WASHINGTON, April 28 (Xinhua) -- Researchers from
Cornell University has looked "closely" at the soil for the first time -- at a
scale of 50 nanometers, revealing an incredible variety of organic compounds in
it, reported the April issue of Nature Geoscience which is available Monday.
"There is this incredible nanoscale heterogeneity of
organic matter in terms of soil," said Johannes Lehmann, lead author of the
study, in a statement on Monday. "None of these compounds that you can see on a
nanoscale level looks anything close to the sum of the entire organic matter."
The authors of the article said that knowing the
structure and detailed composition of soil carbon could provide a better
understanding of the chemical processes that cycle organic matter in soil.

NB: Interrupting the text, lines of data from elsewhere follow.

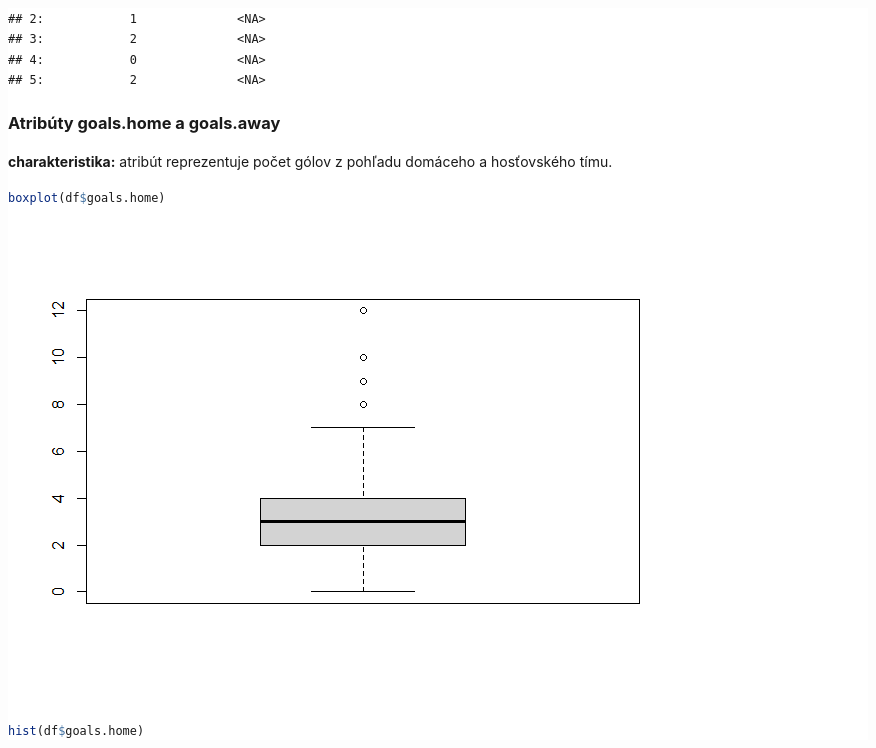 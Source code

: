     ## 2:            1              <NA>
    ## 3:            2              <NA>
    ## 4:            0              <NA>
    ## 5:            2              <NA>

### Atribúty goals.home a goals.away

**charakteristika:** atribút reprezentuje počet gólov z pohľadu domáceho
a hosťovského tímu.

``` r
boxplot(df$goals.home)
```

![](OZNAL-project_files/figure-gfm/unnamed-chunk-31-1.png)

``` r
hist(df$goals.home)
```
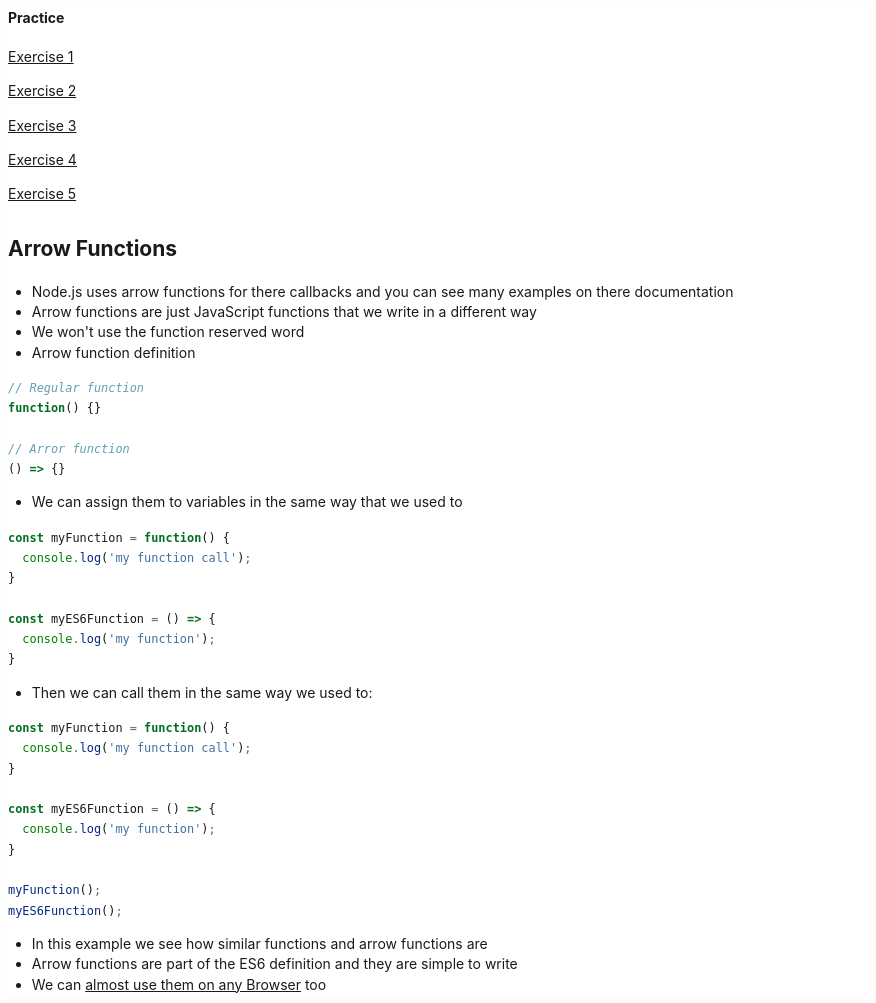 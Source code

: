 #### Practice
[Exercise 1](./exercises/node/ex_1.md)

[Exercise 2](./exercises/node/ex_2.md)

[Exercise 3](./exercises/node/ex_3.md)

[Exercise 4](./exercises/node/ex_4.md)

[Exercise 5](./exercises/node/ex_5.md)

## Arrow Functions
* Node.js uses arrow functions for there callbacks and you can see many examples on there documentation
* Arrow functions are just JavaScript functions that we write in a different way
* We won't use the function reserved word
* Arrow function definition
```js
// Regular function
function() {}

// Arror function
() => {}
```

* We can assign them to variables in the same way that we used to

```js
const myFunction = function() {
  console.log('my function call');
}

const myES6Function = () => {
  console.log('my function');
}
```

* Then we can call them in the same way we used to:

```js
const myFunction = function() {
  console.log('my function call');
}

const myES6Function = () => {
  console.log('my function');
}

myFunction();
myES6Function();
```

* In this example we see how similar functions and arrow functions are
* Arrow functions are part of the ES6 definition and they are simple to write
* We can [almost use them on any Browser](https://caniuse.com/#search=arrow%20functions) too
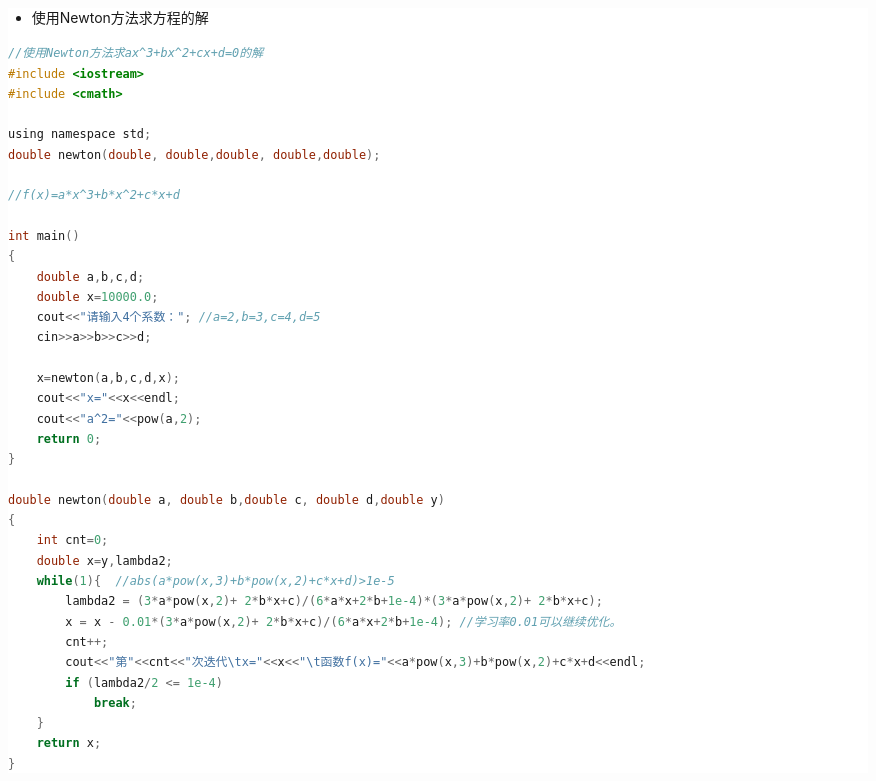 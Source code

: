 
+ 使用Newton方法求方程的解

```c
//使用Newton方法求ax^3+bx^2+cx+d=0的解
#include <iostream>
#include <cmath>

using namespace std;
double newton(double, double,double, double,double);

//f(x)=a*x^3+b*x^2+c*x+d

int main()
{
	double a,b,c,d;
	double x=10000.0;
	cout<<"请输入4个系数："; //a=2,b=3,c=4,d=5
	cin>>a>>b>>c>>d;
	
	x=newton(a,b,c,d,x);
	cout<<"x="<<x<<endl;
	cout<<"a^2="<<pow(a,2);
	return 0;
}

double newton(double a, double b,double c, double d,double y)
{
	int cnt=0;
	double x=y,lambda2;
	while(1){  //abs(a*pow(x,3)+b*pow(x,2)+c*x+d)>1e-5
		lambda2 = (3*a*pow(x,2)+ 2*b*x+c)/(6*a*x+2*b+1e-4)*(3*a*pow(x,2)+ 2*b*x+c);
		x = x - 0.01*(3*a*pow(x,2)+ 2*b*x+c)/(6*a*x+2*b+1e-4); //学习率0.01可以继续优化。 
		cnt++;
		cout<<"第"<<cnt<<"次迭代\tx="<<x<<"\t函数f(x)="<<a*pow(x,3)+b*pow(x,2)+c*x+d<<endl;
		if (lambda2/2 <= 1e-4)
			break;
	}
	return x;
}
```

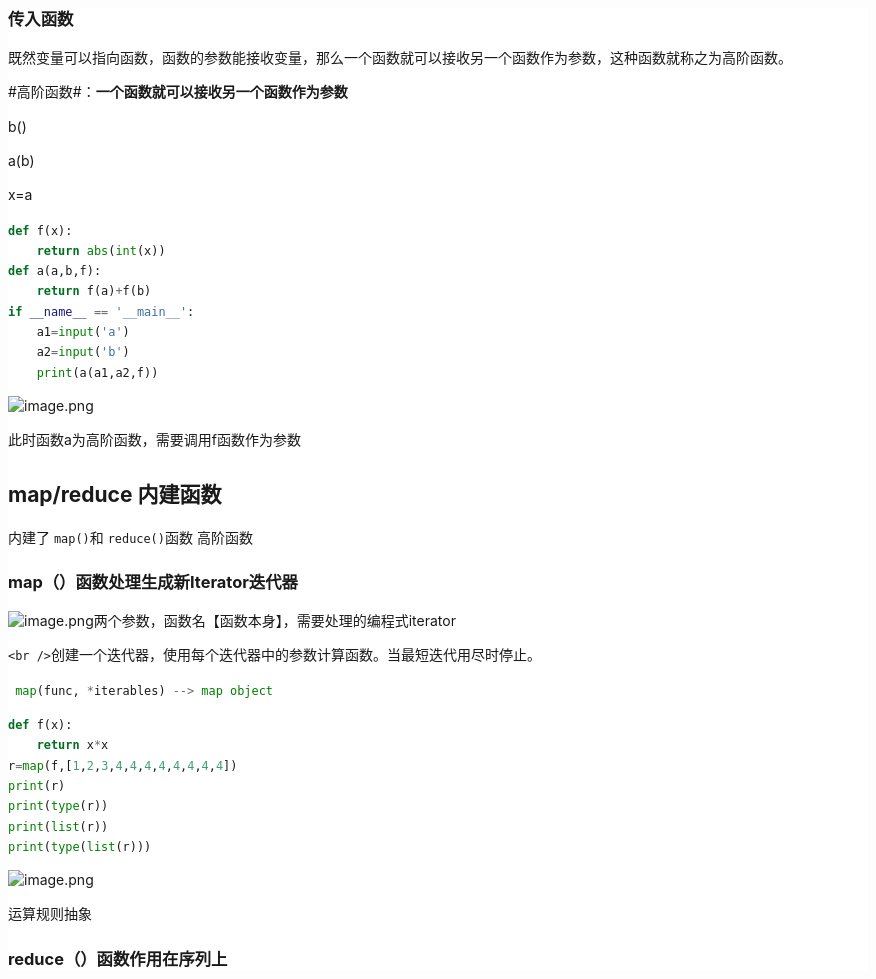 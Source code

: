 ### 传入函数

既然变量可以指向函数，函数的参数能接收变量，那么一个函数就可以接收另一个函数作为参数，这种函数就称之为高阶函数。

#高阶函数#：**一个函数就可以接收另一个函数作为参数**

b()

a(b)

x=a

```python
def f(x):
    return abs(int(x))
def a(a,b,f):
    return f(a)+f(b)
if __name__ == '__main__':
    a1=input('a')
    a2=input('b')
    print(a(a1,a2,f))
```

![image.png](https://b3logfile.com/siyuan/1629903953048/assets/image-20211019115835-q2esytb.png)

此时函数a为高阶函数，需要调用f函数作为参数

## map/reduce 内建函数

内建了 `map()`和 `reduce()`函数 高阶函数

### map（）函数处理生成新Iterator迭代器

![image.png](https://b3logfile.com/siyuan/1629903953048/assets/image-20211019131933-ut47b16.png)两个参数，函数名【函数本身】，需要处理的编程式iterator

`<br />`创建一个迭代器，使用每个迭代器中的参数计算函数。当最短迭代用尽时停止。

```python
 map(func, *iterables) --> map object
```

```python
def f(x):
    return x*x
r=map(f,[1,2,3,4,4,4,4,4,4,4,4])
print(r)
print(type(r))
print(list(r))
print(type(list(r)))
```

![image.png](https://b3logfile.com/siyuan/1629903953048/assets/image-20211019133740-kxaifya.png)

运算规则抽象

### reduce（）函数作用在序列上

For example, the research may help scientists
understand what happens when materials in the soil get wet, warm or cool and how
soils sequester carbon, which has implications for climate change.
The nanoscale soil images were made at Brookhaven
National Laboratory using an X-ray spectromicroscopy method, which allowed the
researchers to identify forms of organic carbon in the samples.
While the composition of organic carbon in soils from
North America, Panama, Brazil, Kenya or New Zealand proved remarkably similar
within each sample, the researchers found that within spaces separated by mere
micrometers, soils from any of these locations showed striking variation in
their compositions. For example, the compounds that "hang on the right and left
of a clay mineral may be completely different," said Lehmann.
The researchers were also able to identify the
origins of some of the nano-sized compounds, determining that some of them, for
example, were microbe excretions and decomposed leaves. The researchers also
recognized patterns of where types of compounds are likely to be found at the
nanoscale.
The method now allows researchers to break soil down,
separate compounds, conduct experiments on individual compounds and better
understand the interactions, Lehmann said.